Description of the task:
Using the data below, return all lines in which "models" appears.

[Source texts of formatted documents]

——————————

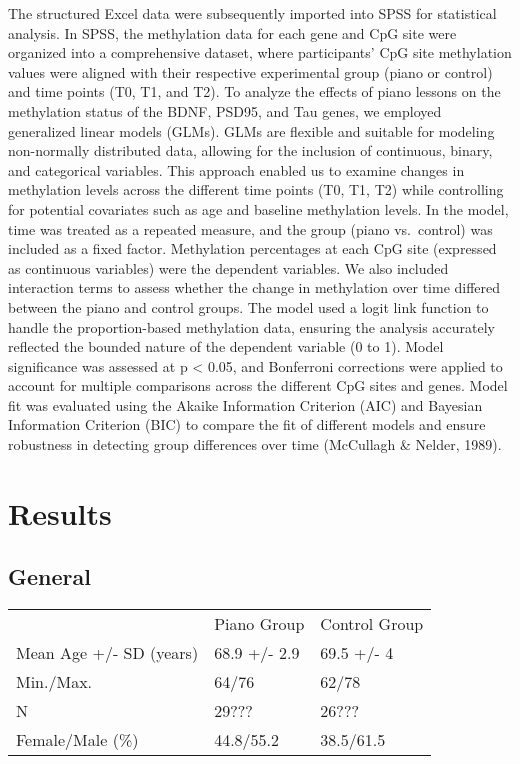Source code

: \documentclass[
]{agujournal2019}
\begin{document}
The structured Excel data were subsequently imported into SPSS for
statistical analysis. In SPSS, the methylation data for each gene and
CpG site were organized into a comprehensive dataset, where
participants' CpG site methylation values were aligned with their
respective experimental group (piano or control) and time points (T0,
T1, and T2). To analyze the effects of piano lessons on the methylation
status of the BDNF, PSD95, and Tau genes, we employed generalized linear
models (GLMs). GLMs are flexible and suitable for modeling non-normally
distributed data, allowing for the inclusion of continuous, binary, and
categorical variables. This approach enabled us to examine changes in
methylation levels across the different time points (T0, T1, T2) while
controlling for potential covariates such as age and baseline
methylation levels. In the model, time was treated as a repeated
measure, and the group (piano vs.~control) was included as a fixed
factor. Methylation percentages at each CpG site (expressed as
continuous variables) were the dependent variables. We also included
interaction terms to assess whether the change in methylation over time
differed between the piano and control groups. The model used a logit
link function to handle the proportion-based methylation data, ensuring
the analysis accurately reflected the bounded nature of the dependent
variable (0 to 1). Model significance was assessed at p \textless{}
0.05, and Bonferroni corrections were applied to account for multiple
comparisons across the different CpG sites and genes. Model fit was
evaluated using the Akaike Information Criterion (AIC) and Bayesian
Information Criterion (BIC) to compare the fit of different models and
ensure robustness in detecting group differences over time (McCullagh \&
Nelder, 1989).

\section{Results}\label{results}

\subsection{General}\label{general}

\begin{longtable}[]{@{}lll@{}}
\toprule\noalign{}
\endhead
\bottomrule\noalign{}
\endlastfoot
~ & Piano Group & Control Group \\
Mean Age +/- SD (years) & 68.9 +/- 2.9 & 69.5 +/- 4 \\
Min./Max. & 64/76 & 62/78 \\
N & 29??? & 26??? \\
Female/Male (\%) & 44.8/55.2 & 38.5/61.5 \\
\end{longtable}
\end{document}
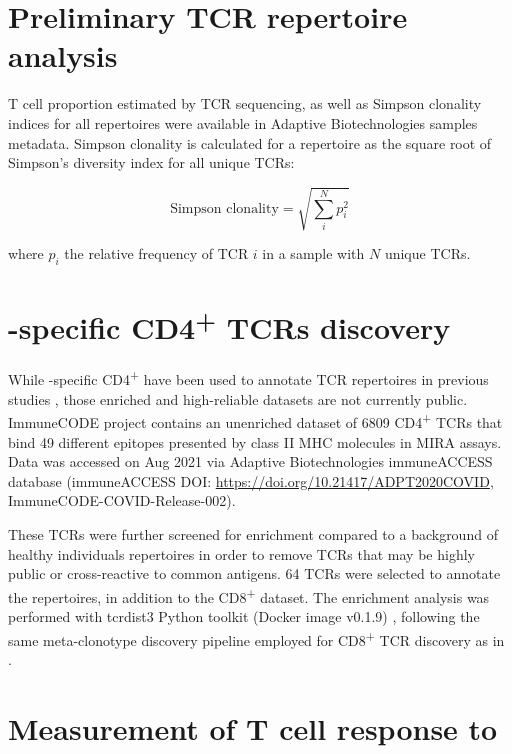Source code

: \section*{Preliminary TCR repertoire analysis}


T cell proportion estimated by TCR sequencing, as well as Simpson clonality indices for all repertoires were available in Adaptive Biotechnologies samples metadata. Simpson clonality is calculated for a repertoire as the square root of Simpson’s diversity index for all unique TCRs:


\[ \mbox{Simpson clonality} = \sqrt{\sum_{i}^N p_{i}^2} \]

where $p_{i}$ the relative frequency of TCR $i$ in a sample with $N$ unique TCRs.


\section*{\covid-specific CD4\textsuperscript{+} TCRs discovery}


While \covid-specific CD4\textsuperscript{+} have been used to annotate TCR repertoires in previous studies \citep{janssen, snyderdiagnosis}, those enriched and high-reliable datasets are not currently public. ImmuneCODE\texttrademark{} project contains an unenriched dataset of 6809 CD4\textsuperscript{+} TCRs that bind 49 different \covid{} epitopes presented by class II MHC molecules in MIRA assays. Data was accessed on Aug 2021 via Adaptive Biotechnologies immuneACCESS\textregistered{} database (immuneACCESS\textregistered{} DOI: \url{https://doi.org/10.21417/ADPT2020COVID}, ImmuneCODE-COVID-Release-002).

These TCRs were further screened for enrichment compared to a background of healthy individuals repertoires in order to remove TCRs that may be highly public or cross-reactive to common antigens. 64 TCRs were selected to annotate the repertoires, in addition to the CD8\textsuperscript{+} dataset. The enrichment analysis was performed with tcrdist3 Python toolkit (Docker image v0.1.9) \citep{metaclonotypes, tcrdist}, following the same meta-clonotype discovery pipeline employed for \covid{} CD8\textsuperscript{+} TCR discovery as in \cite{metaclonotypes}.



\section*{Measurement of T cell response to \covid}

——————————

Your response:
models (GLMs). GLMs are flexible and suitable for modeling non-normally
Information Criterion (BIC) to compare the fit of different models and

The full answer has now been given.